» **Work instructions**:
Both the line containing "All information consist" and the last line of the listing are included: write out exactly the lines from one to the other.

» **Input**:
_ _ _

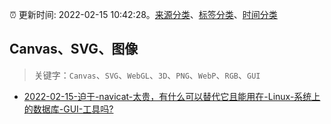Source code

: :alarm_clock: 更新时间: 2022-02-15 10:42:28。[来源分类](../README.md)、[标签分类](../TAGS.md)、[时间分类](../TIMELINE.md)

## Canvas、SVG、图像


> 关键字：`Canvas`、`SVG`、`WebGL`、`3D`、`PNG`、`WebP`、`RGB`、`GUI`



- [2022-02-15-迫于-navicat-太贵，有什么可以替代它且能用在-Linux-系统上的数据库-GUI-工具吗?](https://www.v2ex.com/t/834061) 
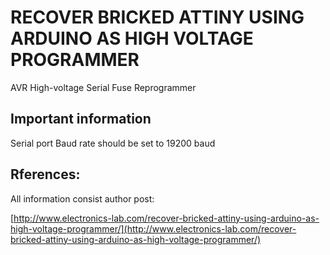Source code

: # RECOVER BRICKED ATTINY USING ARDUINO AS HIGH VOLTAGE PROGRAMMER

AVR High-voltage Serial Fuse Reprogrammer 

## Important information

Serial port Baud rate should be set to 19200 baud

## Rferences:

All information consist author post:

[http://www.electronics-lab.com/recover-bricked-attiny-using-arduino-as-high-voltage-programmer/](http://www.electronics-lab.com/recover-bricked-attiny-using-arduino-as-high-voltage-programmer/)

_ _ _

» **Response**:
All information consist author post:

[http://www.electronics-lab.com/recover-bricked-attiny-using-arduino-as-high-voltage-programmer/](http://www.electronics-lab.com/recover-bricked-attiny-using-arduino-as-high-voltage-programmer/)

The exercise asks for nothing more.